# Recorded data:
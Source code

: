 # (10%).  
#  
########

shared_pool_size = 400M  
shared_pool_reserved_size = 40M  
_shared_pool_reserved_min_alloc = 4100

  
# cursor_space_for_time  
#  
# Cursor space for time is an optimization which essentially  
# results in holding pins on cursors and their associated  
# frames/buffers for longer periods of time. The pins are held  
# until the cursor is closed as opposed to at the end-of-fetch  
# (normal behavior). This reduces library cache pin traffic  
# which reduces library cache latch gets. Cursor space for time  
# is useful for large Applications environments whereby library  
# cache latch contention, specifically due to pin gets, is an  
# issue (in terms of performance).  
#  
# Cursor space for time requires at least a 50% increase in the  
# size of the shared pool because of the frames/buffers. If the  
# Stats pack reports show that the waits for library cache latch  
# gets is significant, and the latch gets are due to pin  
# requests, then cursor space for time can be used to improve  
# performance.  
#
...
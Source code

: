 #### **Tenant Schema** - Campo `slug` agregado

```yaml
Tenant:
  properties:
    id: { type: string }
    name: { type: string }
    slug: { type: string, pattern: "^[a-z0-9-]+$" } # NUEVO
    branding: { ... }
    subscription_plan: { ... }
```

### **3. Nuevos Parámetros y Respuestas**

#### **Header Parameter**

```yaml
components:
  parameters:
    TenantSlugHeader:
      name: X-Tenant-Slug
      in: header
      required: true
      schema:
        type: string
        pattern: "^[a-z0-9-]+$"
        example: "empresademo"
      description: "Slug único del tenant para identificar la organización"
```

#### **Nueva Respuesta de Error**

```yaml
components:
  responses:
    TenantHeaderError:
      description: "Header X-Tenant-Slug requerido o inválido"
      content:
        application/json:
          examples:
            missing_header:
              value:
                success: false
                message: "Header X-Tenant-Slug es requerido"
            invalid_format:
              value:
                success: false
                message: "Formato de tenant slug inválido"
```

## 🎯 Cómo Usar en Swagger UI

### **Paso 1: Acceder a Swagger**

# Work instructions:
Among the entries, how many lines include the word "pins"? Give only the number.

# Completed exercise:
2